The Salt Lake Tribune
Wednesday, March 5, 2008
Last one in the pool's a necrotizing fasciitis!

Two recent stories make it clear how disgusting it is to be an organism on this planet.

Exhibit A: A flesh-eating bacterium is on the loose in Utah. This puppy, with the sweet name necrotizing fasciitis, will chew away your skin down to the muscle.
For some, it can begin with something as simple as a cut on a finger. Most patients "don't necessarily remember significant trauma that could have served as the point of entry for the bacteria," a medical official says. Between 1992 and 2005, 17 percent of Utah patients with necrotizing fasciitis in their groin area died from the infection.
How does one get this horror? "Generally, it's a consequence of bad luck," the health official says. And you thought your last trip to Wendover was bleak.

Exhibit B: While
fasciitis roams the land, health officials have decided babies with poopy diapers are welcome back into Utah's public pools as part of a hard-fought compromise.

I'm glad to hear officials could find a middle ground between baby pool fun and a few thousand cases of cryptosporidium, a germ that makes folks — never accuse Crawler of not giving it to you straight — barf outta both ends.

This insidious bug apparently also causes memory loss in health officials.
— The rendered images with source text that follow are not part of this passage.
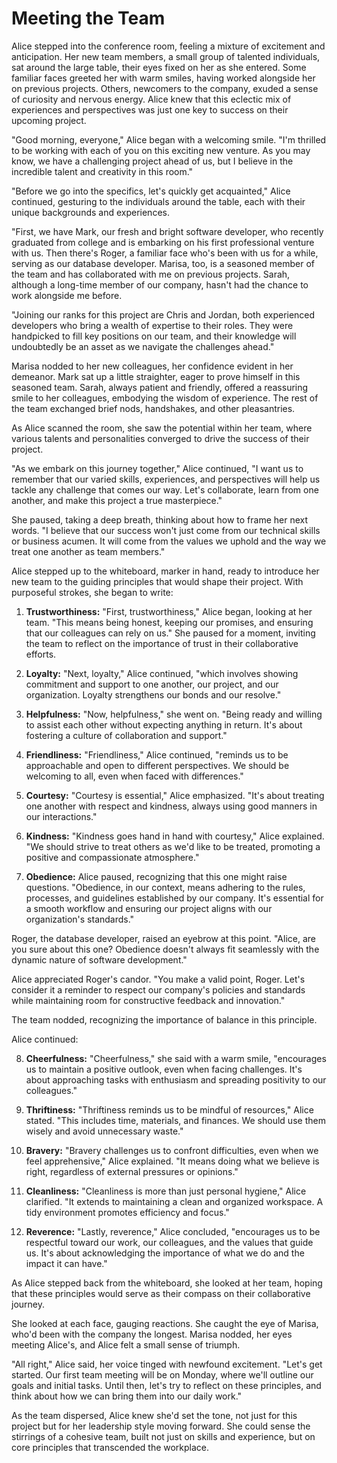# Meeting the Team

Alice stepped into the conference room, feeling a mixture of excitement and anticipation. Her new team members, a small group of talented individuals, sat around the large table, their eyes fixed on her as she entered. Some familiar faces greeted her with warm smiles, having worked alongside her on previous projects. Others, newcomers to the company, exuded a sense of curiosity and nervous energy. Alice knew that this eclectic mix of experiences and perspectives was just one key to success on their upcoming project.

"Good morning, everyone," Alice began with a welcoming smile. "I'm thrilled to be working with each of you on this exciting new venture. As you may know, we have a challenging project ahead of us, but I believe in the incredible talent and creativity in this room."

"Before we go into the specifics, let's quickly get acquainted," Alice continued, gesturing to the individuals around the table, each with their unique backgrounds and experiences.

"First, we have Mark, our fresh and bright software developer, who recently graduated from college and is embarking on his first professional venture with us. Then there's Roger, a familiar face who's been with us for a while, serving as our database developer. Marisa, too, is a seasoned member of the team and has collaborated with me on previous projects. Sarah, although a long-time member of our company, hasn't had the chance to work alongside me before.

"Joining our ranks for this project are Chris and Jordan, both experienced developers who bring a wealth of expertise to their roles. They were handpicked to fill key positions on our team, and their knowledge will undoubtedly be an asset as we navigate the challenges ahead."

Marisa nodded to her new colleagues, her confidence evident in her demeanor. Mark sat up a little straighter, eager to prove himself in this seasoned team. Sarah, always patient and friendly, offered a reassuring smile to her colleagues, embodying the wisdom of experience. The rest of the team exchanged brief nods, handshakes, and other pleasantries.

As Alice scanned the room, she saw the potential within her team, where various talents and personalities converged to drive the success of their project.

"As we embark on this journey together," Alice continued, "I want us to remember that our varied skills, experiences, and perspectives will help us tackle any challenge that comes our way. Let's collaborate, learn from one another, and make this project a true masterpiece."

She paused, taking a deep breath, thinking about how to frame her next words. "I believe that our success won't just come from our technical skills or business acumen. It will come from the values we uphold and the way we treat one another as team members."

Alice stepped up to the whiteboard, marker in hand, ready to introduce her new team to the guiding principles that would shape their project. With purposeful strokes, she began to write:

1. **Trustworthiness:** "First, trustworthiness," Alice began, looking at her team. "This means being honest, keeping our promises, and ensuring that our colleagues can rely on us." She paused for a moment, inviting the team to reflect on the importance of trust in their collaborative efforts.

2. **Loyalty:** "Next, loyalty," Alice continued, "which involves showing commitment and support to one another, our project, and our organization. Loyalty strengthens our bonds and our resolve."

3. **Helpfulness:** "Now, helpfulness," she went on. "Being ready and willing to assist each other without expecting anything in return. It's about fostering a culture of collaboration and support."

4. **Friendliness:** "Friendliness," Alice continued, "reminds us to be approachable and open to different perspectives. We should be welcoming to all, even when faced with differences."

5. **Courtesy:** "Courtesy is essential," Alice emphasized. "It's about treating one another with respect and kindness, always using good manners in our interactions."

6. **Kindness:** "Kindness goes hand in hand with courtesy," Alice explained. "We should strive to treat others as we'd like to be treated, promoting a positive and compassionate atmosphere."

7. **Obedience:** Alice paused, recognizing that this one might raise questions. "Obedience, in our context, means adhering to the rules, processes, and guidelines established by our company. It's essential for a smooth workflow and ensuring our project aligns with our organization's standards."

Roger, the database developer, raised an eyebrow at this point. "Alice, are you sure about this one? Obedience doesn't always fit seamlessly with the dynamic nature of software development."

Alice appreciated Roger's candor. "You make a valid point, Roger. Let's consider it a reminder to respect our company's policies and standards while maintaining room for constructive feedback and innovation."

The team nodded, recognizing the importance of balance in this principle.

Alice continued:

8. **Cheerfulness:** "Cheerfulness," she said with a warm smile, "encourages us to maintain a positive outlook, even when facing challenges. It's about approaching tasks with enthusiasm and spreading positivity to our colleagues."

9. **Thriftiness:** "Thriftiness reminds us to be mindful of resources," Alice stated. "This includes time, materials, and finances. We should use them wisely and avoid unnecessary waste."

10. **Bravery:** "Bravery challenges us to confront difficulties, even when we feel apprehensive," Alice explained. "It means doing what we believe is right, regardless of external pressures or opinions."

11. **Cleanliness:** "Cleanliness is more than just personal hygiene," Alice clarified. "It extends to maintaining a clean and organized workspace. A tidy environment promotes efficiency and focus."

12. **Reverence:** "Lastly, reverence," Alice concluded, "encourages us to be respectful toward our work, our colleagues, and the values that guide us. It's about acknowledging the importance of what we do and the impact it can have."

As Alice stepped back from the whiteboard, she looked at her team, hoping that these principles would serve as their compass on their collaborative journey.

She looked at each face, gauging reactions. She caught the eye of Marisa, who'd been with the company the longest. Marisa nodded, her eyes meeting Alice's, and Alice felt a small sense of triumph.

"All right," Alice said, her voice tinged with newfound excitement. "Let's get started. Our first team meeting will be on Monday, where we'll outline our goals and initial tasks. Until then, let's try to reflect on these principles, and think about how we can bring them into our daily work."

As the team dispersed, Alice knew she'd set the tone, not just for this project but for her leadership style moving forward. She could sense the stirrings of a cohesive team, built not just on skills and experience, but on core principles that transcended the workplace.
As the Tribune reports:
Utah had one of 2007's largest crypto outbreaks in the nation, with 1,949 crypto cases reported. To try to stem the illness, spread through fecal-oral contact, pools in most of the state barred children under 5 from late August to late September.
Never fear, if there's another outbreak of cryptogodawfulium, officials say free-range babies will likely be banned from pools.

1 Comments:

At March 5, 2008 5:02 PM , Anonymous Anonymous said...

Glen, you're hilarious. I should snag that headline for use on my MySpace page.

Funny, you'd think 1,949 crypto cases would be enough to keep dooky out of the pools. I guess the lawmakers like to be surrounded by poop, but maybe they have their own pools to hold their messes. I personally prefer clean water, but, hey, that's just me.